Task inputs section start
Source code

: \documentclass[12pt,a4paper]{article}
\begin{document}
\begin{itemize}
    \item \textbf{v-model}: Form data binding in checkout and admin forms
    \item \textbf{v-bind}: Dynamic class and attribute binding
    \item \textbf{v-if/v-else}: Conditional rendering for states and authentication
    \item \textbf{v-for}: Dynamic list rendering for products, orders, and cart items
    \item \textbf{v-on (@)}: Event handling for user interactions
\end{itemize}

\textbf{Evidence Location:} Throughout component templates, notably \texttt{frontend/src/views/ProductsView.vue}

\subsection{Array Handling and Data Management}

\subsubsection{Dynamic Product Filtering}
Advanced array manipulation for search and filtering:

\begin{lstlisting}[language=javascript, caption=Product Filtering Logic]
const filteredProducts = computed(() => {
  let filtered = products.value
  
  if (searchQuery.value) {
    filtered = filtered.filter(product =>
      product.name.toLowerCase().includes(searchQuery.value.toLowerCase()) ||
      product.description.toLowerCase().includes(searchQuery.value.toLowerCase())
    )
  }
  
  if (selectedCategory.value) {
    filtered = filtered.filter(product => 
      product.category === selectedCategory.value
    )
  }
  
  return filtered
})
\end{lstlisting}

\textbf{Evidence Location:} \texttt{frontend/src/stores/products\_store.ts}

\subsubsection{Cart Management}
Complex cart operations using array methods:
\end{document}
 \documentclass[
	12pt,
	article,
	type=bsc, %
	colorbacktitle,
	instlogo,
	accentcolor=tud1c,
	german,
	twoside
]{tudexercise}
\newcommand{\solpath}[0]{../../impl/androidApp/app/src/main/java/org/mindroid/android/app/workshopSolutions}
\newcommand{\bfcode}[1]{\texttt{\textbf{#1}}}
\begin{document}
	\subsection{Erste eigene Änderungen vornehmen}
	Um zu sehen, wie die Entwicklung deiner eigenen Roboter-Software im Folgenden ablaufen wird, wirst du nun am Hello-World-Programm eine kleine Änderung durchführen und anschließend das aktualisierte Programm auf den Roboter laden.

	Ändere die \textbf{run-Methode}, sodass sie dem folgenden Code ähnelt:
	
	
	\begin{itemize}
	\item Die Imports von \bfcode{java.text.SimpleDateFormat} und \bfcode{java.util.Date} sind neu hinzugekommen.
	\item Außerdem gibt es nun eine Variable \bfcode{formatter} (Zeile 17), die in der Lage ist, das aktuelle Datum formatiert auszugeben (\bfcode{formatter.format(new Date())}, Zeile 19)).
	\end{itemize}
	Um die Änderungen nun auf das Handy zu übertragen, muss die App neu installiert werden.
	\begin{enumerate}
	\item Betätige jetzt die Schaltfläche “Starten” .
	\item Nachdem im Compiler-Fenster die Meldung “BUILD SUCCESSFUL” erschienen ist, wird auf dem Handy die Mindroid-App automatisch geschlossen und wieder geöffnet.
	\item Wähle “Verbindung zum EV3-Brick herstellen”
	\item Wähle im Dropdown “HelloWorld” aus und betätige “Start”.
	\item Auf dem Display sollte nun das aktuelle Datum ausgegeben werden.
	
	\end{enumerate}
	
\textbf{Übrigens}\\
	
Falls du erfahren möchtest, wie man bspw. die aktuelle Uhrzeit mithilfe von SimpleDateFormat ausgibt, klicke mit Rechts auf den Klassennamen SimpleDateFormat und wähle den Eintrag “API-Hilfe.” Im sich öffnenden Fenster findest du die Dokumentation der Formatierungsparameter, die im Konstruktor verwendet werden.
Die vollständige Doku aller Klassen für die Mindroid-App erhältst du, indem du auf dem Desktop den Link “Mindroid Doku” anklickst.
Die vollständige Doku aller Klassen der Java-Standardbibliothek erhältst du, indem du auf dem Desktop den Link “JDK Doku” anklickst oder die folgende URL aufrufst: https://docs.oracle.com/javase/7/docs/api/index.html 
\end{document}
Task inputs section end
Task inputs section start
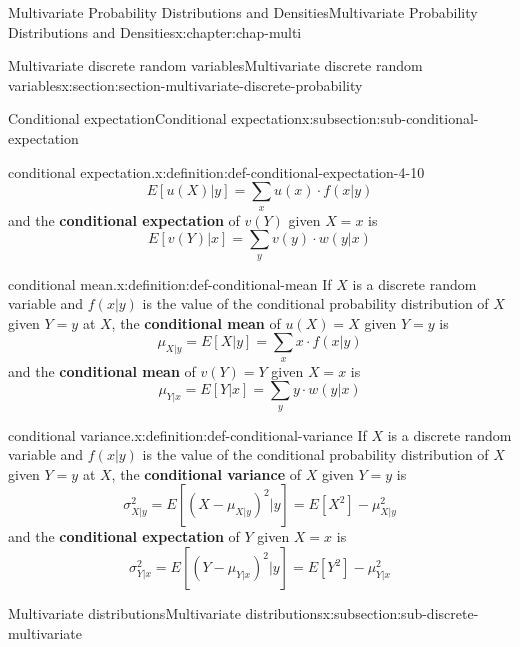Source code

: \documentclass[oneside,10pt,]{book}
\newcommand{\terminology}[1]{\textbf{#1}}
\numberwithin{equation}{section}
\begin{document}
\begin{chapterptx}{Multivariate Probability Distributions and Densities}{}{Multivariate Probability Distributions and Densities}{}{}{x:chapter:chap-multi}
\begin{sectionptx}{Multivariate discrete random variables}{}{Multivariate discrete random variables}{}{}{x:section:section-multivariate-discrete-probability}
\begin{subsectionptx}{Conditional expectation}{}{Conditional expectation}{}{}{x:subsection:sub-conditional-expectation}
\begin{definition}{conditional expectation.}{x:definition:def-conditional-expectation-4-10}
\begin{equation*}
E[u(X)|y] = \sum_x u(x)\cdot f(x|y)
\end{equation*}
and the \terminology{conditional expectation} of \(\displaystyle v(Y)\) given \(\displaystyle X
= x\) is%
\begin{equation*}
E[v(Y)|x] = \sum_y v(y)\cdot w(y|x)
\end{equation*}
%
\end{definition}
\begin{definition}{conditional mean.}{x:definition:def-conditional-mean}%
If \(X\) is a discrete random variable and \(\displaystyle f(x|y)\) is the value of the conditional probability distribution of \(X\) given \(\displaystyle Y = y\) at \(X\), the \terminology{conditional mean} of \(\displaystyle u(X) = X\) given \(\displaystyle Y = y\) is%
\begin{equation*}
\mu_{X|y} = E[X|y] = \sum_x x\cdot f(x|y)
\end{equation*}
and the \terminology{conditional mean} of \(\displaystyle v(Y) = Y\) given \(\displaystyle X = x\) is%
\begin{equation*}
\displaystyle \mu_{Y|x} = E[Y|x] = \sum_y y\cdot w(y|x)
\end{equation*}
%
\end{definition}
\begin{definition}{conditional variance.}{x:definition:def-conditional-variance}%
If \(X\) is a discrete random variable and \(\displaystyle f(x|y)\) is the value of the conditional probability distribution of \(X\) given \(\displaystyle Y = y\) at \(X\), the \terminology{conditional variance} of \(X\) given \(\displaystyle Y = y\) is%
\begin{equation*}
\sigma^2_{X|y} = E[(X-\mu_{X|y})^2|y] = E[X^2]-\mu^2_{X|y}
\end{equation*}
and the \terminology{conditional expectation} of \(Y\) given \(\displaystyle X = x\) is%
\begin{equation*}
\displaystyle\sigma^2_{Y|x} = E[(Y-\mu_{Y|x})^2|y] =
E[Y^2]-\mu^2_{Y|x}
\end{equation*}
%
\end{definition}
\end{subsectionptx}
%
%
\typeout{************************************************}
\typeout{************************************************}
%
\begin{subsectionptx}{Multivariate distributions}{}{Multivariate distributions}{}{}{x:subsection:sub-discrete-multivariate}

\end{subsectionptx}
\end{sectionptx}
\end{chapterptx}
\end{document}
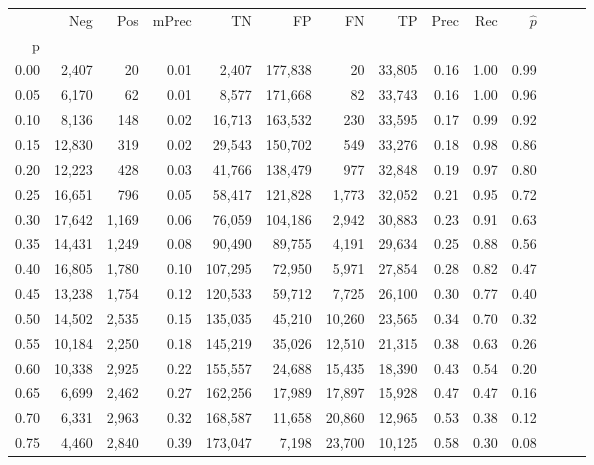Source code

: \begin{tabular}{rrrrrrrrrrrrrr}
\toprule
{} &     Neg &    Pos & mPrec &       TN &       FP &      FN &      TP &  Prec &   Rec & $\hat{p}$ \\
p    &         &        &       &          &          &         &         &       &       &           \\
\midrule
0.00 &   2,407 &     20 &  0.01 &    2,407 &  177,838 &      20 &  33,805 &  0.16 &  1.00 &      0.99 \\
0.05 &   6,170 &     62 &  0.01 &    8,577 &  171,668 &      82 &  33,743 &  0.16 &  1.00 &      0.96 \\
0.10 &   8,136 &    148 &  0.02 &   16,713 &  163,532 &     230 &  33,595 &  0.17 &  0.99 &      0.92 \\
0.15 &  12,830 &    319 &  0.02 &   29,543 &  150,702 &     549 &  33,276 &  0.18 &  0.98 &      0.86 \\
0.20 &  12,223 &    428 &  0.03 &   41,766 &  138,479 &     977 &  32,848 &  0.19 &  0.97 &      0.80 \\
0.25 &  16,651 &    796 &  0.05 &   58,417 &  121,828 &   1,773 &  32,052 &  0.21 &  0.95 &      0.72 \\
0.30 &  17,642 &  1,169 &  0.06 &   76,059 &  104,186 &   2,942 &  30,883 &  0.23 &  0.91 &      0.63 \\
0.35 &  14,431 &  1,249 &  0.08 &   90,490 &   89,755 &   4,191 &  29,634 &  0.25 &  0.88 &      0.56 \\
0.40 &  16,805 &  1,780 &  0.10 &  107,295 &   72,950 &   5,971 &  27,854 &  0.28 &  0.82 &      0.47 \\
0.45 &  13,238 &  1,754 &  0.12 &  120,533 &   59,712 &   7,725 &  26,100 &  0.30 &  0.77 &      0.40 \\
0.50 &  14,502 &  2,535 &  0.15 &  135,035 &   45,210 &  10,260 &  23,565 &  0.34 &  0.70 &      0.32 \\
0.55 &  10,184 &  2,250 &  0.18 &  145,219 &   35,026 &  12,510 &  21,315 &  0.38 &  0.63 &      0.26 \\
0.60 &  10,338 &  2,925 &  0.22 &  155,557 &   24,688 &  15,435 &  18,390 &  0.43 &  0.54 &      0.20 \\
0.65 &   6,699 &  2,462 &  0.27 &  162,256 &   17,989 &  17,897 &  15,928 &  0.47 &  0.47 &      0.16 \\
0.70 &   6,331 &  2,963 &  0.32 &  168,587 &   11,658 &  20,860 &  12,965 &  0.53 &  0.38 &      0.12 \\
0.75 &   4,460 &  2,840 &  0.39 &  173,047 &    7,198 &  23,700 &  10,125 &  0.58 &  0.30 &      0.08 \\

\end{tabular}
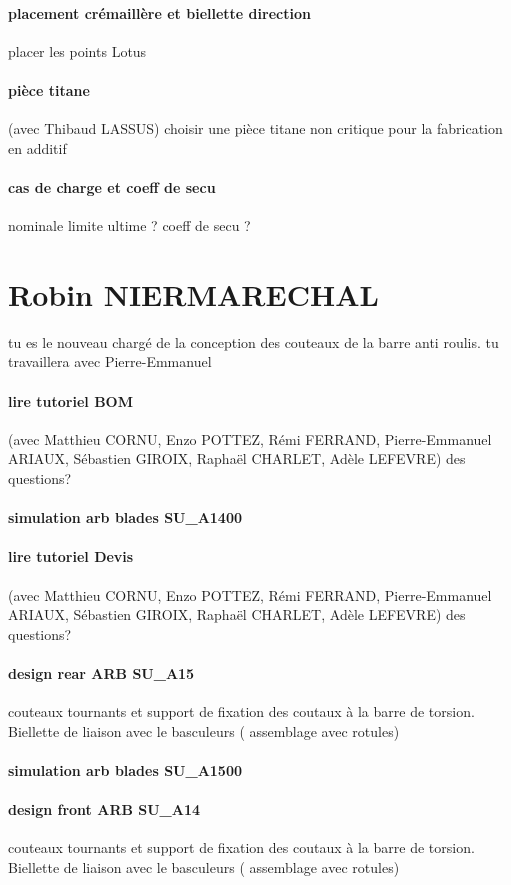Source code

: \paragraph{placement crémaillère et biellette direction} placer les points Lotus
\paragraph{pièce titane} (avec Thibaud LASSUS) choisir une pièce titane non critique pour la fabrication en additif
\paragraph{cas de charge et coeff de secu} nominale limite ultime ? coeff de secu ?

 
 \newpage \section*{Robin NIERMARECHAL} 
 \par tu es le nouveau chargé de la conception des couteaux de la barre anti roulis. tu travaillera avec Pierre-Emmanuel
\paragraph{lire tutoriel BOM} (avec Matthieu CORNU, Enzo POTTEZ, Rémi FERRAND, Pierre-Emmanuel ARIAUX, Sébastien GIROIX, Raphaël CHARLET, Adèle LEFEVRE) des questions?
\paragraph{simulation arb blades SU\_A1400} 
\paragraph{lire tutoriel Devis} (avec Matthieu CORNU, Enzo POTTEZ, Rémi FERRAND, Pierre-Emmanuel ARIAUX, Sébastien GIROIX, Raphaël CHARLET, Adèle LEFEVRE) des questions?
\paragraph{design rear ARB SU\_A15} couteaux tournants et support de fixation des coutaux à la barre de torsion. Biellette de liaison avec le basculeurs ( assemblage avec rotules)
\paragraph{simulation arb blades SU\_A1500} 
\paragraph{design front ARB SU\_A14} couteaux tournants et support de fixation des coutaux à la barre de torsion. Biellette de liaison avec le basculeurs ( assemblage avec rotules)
Task inputs section end
◆ **Required action**:
Throughout the records above, find the lines in which the word "POTTEZ" appears and return them.

◆ **Solution for this task**:
\paragraph{lire tutoriel BOM} (avec Matthieu CORNU, Enzo POTTEZ, Rémi FERRAND, Pierre-Emmanuel ARIAUX, Sébastien GIROIX, Raphaël CHARLET, Adèle LEFEVRE) des questions?
\paragraph{lire tutoriel Devis} (avec Matthieu CORNU, Enzo POTTEZ, Rémi FERRAND, Pierre-Emmanuel ARIAUX, Sébastien GIROIX, Raphaël CHARLET, Adèle LEFEVRE) des questions?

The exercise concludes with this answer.